Wednesday, March 12, 2014

Tiny Suitcases

We are participating in the MS walk on April 5th in Homewood, AL. I guess I have always somewhat supported people who take on these walks. For the most part, they are fun. You get to be around great friends, and you get to support a cause.

For me, this walk will be the starting point for my never-ending support and push to find a cure for Multiple Sclerosis.

Josh and I starting dating April 20, 2004. We knew each other before that date, but that is the official date we went off the market. We have been through a ton of events together...Weddings, Births, Buying/Selling houses, New jobs, the loss of loved ones... the list could go on and on. I like to think of these things as tiny suitcases that go along with us. Some events might even be considered "baggage," while others are just experiences we collect along this journey with each other.
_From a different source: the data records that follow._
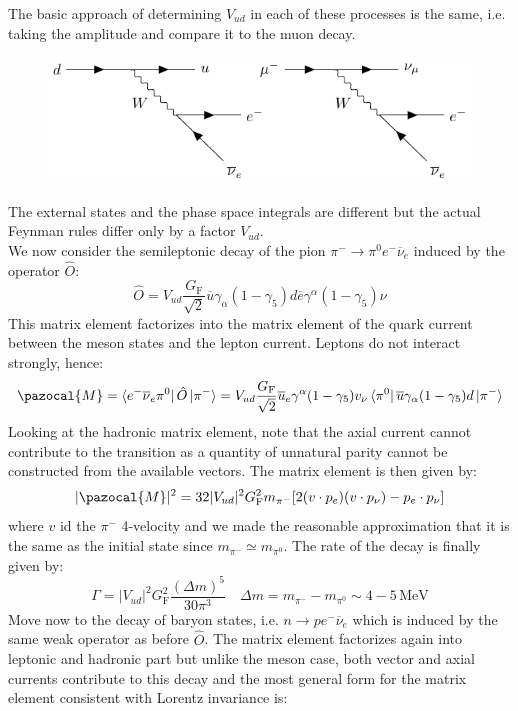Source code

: \documentclass[../main.tex]{subfiles}
\begin{document}
The basic approach of determining $V_{ud}$ in each of these processes is the same, i.e. taking the amplitude and compare it to the muon decay.
\begin{figure}[h]
    \centering
    \includegraphics{Images/Vud.pdf}
    \caption*{}
\end{figure}
The external states and the phase space integrals are different but the actual Feynman rules differ only by a factor $V_{ud}$.\\
We now consider the semileptonic decay of the pion $\pi^-\to\pi^0e^-\overline{\nu}_e$ induced by the operator $\hat{O}$:
\[
\hat{O}=V_{ud}\frac{G_{\text{F}}}{\sqrt{2}}\overline{u}\gamma_\alpha(1-\gamma_5)d\overline{e}\gamma^\alpha(1-\gamma_5)\nu
\]
This matrix element factorizes into the matrix element of the quark current between the meson states and the lepton current. Leptons do not interact strongly, hence:
\[
\pazocal{M}=\bra{e^-\overline{\nu}_e\pi^0}\hat{O}\ket{\pi^-}=V_{ud}\frac{G_{\text{F}}}{\sqrt{2}}\overline{u}_e\gamma^\alpha(1-\gamma_5)v_\nu\bra{\pi^0}\overline{u}\gamma_\alpha(1-\gamma_5)d\ket{\pi^-}
\]
Looking at the hadronic matrix element, note that the axial current cannot contribute to the transition as a quantity of unnatural parity cannot be constructed from the available vectors. The matrix element is then given by:
\[
|\pazocal{M}|^2=32|V_{ud}|^2G_{\text{F}}^2m_{\pi^-}[2(v\cdot p_e)(v\cdot p_\nu)-p_e\cdot p_\nu]
\]
where $v$ id the $\pi^-$ 4-velocity and we made the reasonable approximation that it is the same as the initial state since $m_{\pi^-}\simeq m_{\pi^0}$. The rate of the decay is finally given by:
\[
\Gamma=|V_{ud}|^2G_{\text{F}}^2\frac{(\Delta m)^5}{30\pi^3} \quad \Delta m=m_{\pi^-}-m_{\pi^0}\sim 4-5\,\text{MeV}
\]
Move now to the decay of baryon states, i.e. $n\to pe^-\overline{\nu}_e$ which is induced by the same weak operator as before $\hat{O}$. The matrix element factorizes again into leptonic and hadronic part but unlike the meson case, both vector and axial currents contribute to this decay and the most general form for the matrix element consistent with Lorentz invariance is:
\end{document}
When I lost my parents to cancer, I always looked to Josh for support. He is the one who is always there, strong and willing to take on anything with me. I think when he was diagnosed, the fact that he is the one that is "sick" has really shaken me.

In conversations, I have often said to him in responses... "because you are sick." His response is always- "Lori, I am not sick. I just have MS." This my friends is a great way to look at having something like Multiple Sclerosis. If you let things like MS and other illnesses/obstacles define you, then you will become a victim to the diagnosis. BUT I like to look at it as one more suitcase to carry with us on our journey. The less time we focus on being restrained by MS, the less the baggage weighs. I refuse to load my MS suitcase with worry, statistics, and what ifs. Instead, I am choosing to pack hope, courage, prayers, and all the things that I can to combat MS. One day, hopefully, I will pack a cure in that suitcase, and our MS suitcase will get lost in the baggage claim. :)

Happy Hump Day!


  1. Just discovering your blog and enjoying your good writing. Love the idea of little suitcases traveling along with you. It's a great way to look at MS and how to live alongside it. You're right, you can't travel without it, but don't want it weighed down unnecessarily. Maybe I just haven't read where you share it, but wondering what "from MS" you have a parent with MS?

    1. I am from Mississippi! MS is new to us. I have a first cousin who has MS, but on Josh's side of the family, he is the first (and only one we know of) with MS.